══ Exercise data ══

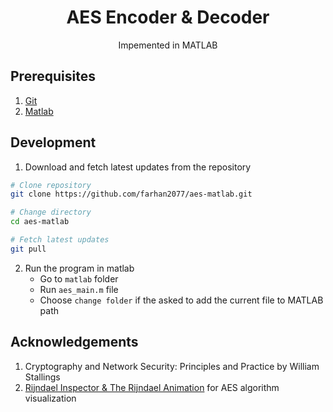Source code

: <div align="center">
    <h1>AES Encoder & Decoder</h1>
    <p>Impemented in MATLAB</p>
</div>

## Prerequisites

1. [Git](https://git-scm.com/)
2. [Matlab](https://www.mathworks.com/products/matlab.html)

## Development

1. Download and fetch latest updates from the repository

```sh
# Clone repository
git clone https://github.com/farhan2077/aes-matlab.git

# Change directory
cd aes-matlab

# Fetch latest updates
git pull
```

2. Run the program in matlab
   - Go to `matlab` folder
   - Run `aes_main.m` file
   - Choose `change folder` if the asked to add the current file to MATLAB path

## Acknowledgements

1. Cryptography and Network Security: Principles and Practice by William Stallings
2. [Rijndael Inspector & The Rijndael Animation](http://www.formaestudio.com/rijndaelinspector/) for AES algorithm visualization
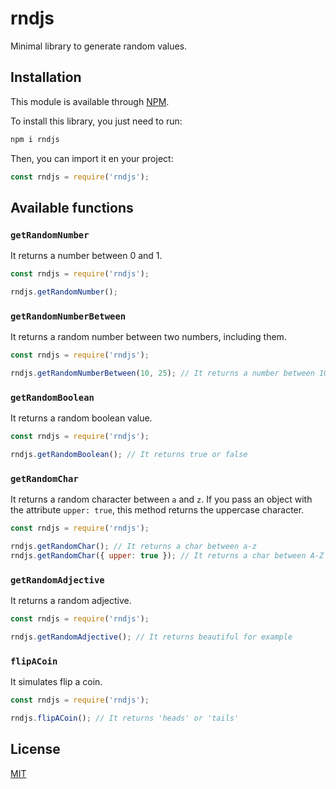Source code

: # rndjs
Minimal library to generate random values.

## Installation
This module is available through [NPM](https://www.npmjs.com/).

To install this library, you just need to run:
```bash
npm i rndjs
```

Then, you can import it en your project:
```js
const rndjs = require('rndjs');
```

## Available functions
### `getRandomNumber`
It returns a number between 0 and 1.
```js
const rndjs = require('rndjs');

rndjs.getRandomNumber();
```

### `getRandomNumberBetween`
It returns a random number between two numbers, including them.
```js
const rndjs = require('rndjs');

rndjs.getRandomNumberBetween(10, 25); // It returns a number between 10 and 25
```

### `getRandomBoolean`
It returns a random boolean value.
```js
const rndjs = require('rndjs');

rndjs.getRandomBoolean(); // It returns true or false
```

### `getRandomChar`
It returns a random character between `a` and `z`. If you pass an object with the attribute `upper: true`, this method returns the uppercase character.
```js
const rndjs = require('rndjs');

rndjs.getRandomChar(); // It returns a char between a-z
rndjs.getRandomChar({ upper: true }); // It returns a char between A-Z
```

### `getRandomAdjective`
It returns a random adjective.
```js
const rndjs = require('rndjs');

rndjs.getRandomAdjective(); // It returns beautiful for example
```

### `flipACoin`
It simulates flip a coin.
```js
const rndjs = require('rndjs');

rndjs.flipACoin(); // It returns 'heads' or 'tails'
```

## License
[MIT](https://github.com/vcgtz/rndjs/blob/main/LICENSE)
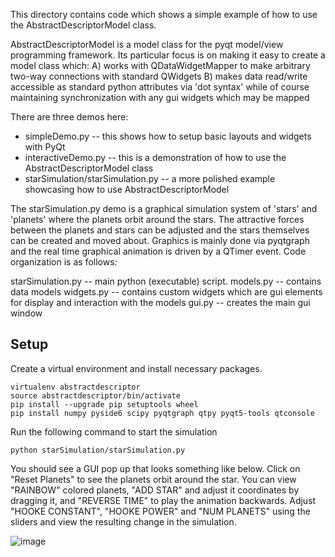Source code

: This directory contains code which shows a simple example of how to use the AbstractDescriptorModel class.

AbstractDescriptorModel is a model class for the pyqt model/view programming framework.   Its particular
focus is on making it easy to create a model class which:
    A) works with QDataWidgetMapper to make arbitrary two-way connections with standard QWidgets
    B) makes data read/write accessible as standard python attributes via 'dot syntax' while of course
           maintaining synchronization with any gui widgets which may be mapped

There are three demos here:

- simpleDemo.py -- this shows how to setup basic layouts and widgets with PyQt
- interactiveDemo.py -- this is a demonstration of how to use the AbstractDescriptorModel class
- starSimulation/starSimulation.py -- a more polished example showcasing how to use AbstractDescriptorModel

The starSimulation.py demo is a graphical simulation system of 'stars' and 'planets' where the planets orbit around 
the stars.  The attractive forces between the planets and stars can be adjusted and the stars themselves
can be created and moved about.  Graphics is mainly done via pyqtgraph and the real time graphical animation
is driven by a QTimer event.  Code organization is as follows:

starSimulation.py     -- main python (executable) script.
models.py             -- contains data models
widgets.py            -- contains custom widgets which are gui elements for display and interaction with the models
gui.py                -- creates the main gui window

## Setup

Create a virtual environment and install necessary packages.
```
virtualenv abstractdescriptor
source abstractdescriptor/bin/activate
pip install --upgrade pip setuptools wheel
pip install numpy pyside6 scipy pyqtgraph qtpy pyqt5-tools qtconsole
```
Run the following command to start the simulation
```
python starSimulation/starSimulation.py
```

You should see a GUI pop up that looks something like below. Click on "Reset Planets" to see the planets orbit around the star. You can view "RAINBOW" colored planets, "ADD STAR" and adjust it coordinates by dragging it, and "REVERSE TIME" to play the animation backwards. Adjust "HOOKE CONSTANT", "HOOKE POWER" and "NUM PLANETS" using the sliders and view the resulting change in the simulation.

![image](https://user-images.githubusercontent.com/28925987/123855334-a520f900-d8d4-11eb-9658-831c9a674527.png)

═══

Task prompt ::
Every line of the data that includes the word "pyqtgraph" should be copied.

Exercise result ::
can be created and moved about.  Graphics is mainly done via pyqtgraph and the real time graphical animation
pip install numpy pyside6 scipy pyqtgraph qtpy pyqt5-tools qtconsole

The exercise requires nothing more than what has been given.